In the first part, we divided a circle into infinitely many rings to attempt to find the area. We now have many lines of increasingly smaller length. But how can we answer the question of turning these lengths into an area?

Let's begin by thinking about these rings laid out as lines. The first line is the circumference, with length \(2 \pi r\). If they are all laid out with one end at equal height as the others, then the other end of each line will be shorter by a certain amount compared to the previous one. Since the "radius" of each of these rings is shorter than the last, the circumference of each ring, or it's length, is shorter, all the way down to the point in the center of the circle. This gradual decrease in line height starts to look line a line itself. Now, with enough lines or rings laid out in this way, the whole thing starts to resemble a shape.

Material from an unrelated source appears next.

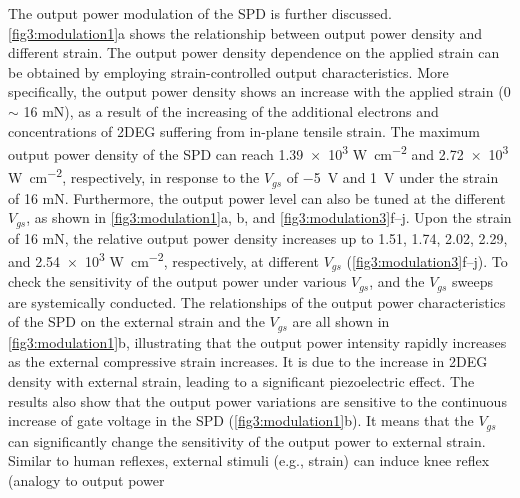 The output power  modulation  of the SPD  is further discussed. \autoref{fig3:modulation1}a shows the relationship between output power density and different strain. The output power density dependence on the applied strain can be obtained by employing strain-controlled output characteristics. More specifically, the output power density shows an increase with the applied strain (0 $\sim$ 16 \unit{\mN}), as a result of the increasing of the additional electrons and concentrations of 2DEG  suffering from in-plane tensile strain. The maximum output power density of the SPD  can reach \num{1.39e3} \unit{\W\per\square\cm} and \num{2.72e3} \unit{\W\per\square\cm}, respectively, in response to the $V_{gs}$ of \SI{-5}{\volt} and \SI{1}{\volt} under the strain of 16 \unit{\mN}. Furthermore, the output power level can also be tuned at the different $V_{gs}$, as shown in \autoref{fig3:modulation1}a, b, and \autoref{fig3:modulation3}f–j. Upon the strain of 16 \unit{\mN}, the relative output power density increases up to 1.51, 1.74, 2.02, 2.29, and \num{2.54e3} \unit{\W\per\square\cm}, respectively, at different $V_{gs}$ (\autoref{fig3:modulation3}f–j). To check the sensitivity of the output power under various $V_{gs}$, and the $V_{gs}$ sweeps are systemically conducted. The relationships of the output power characteristics of the SPD  on the external strain and the $V_{gs}$ are all shown in \autoref{fig3:modulation1}b, illustrating that the output power intensity rapidly increases as the external compressive strain increases. It is due to the increase in 2DEG density with external strain, leading to a significant piezoelectric  effect. The results also show that the output power variations are sensitive to the continuous increase of gate voltage  in the  SPD (\autoref{fig3:modulation1}b). It means that the $V_{gs}$ can significantly change the sensitivity of the output power to external strain. Similar to human reflexes, external stimuli (e.g., strain) can induce knee reflex (analogy to output  power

A triangle, to be exact. The triangle's **height** is the circumference \(2 \pi r\) , and the **base** is the radius \(r\), as we took rings from the farthest reach of the radius to the center.

Now, we simply use the formula for a triangle's area, \(A = \frac{1}{2} bh\). Substituting in our values we get:

\(A = \frac{1}{2} \cdot 2 \pi r \cdot r\)

\(= \frac{1}{2} \cdot 2 \pi r ^ 2\)

\(= \pi r ^ 2 \)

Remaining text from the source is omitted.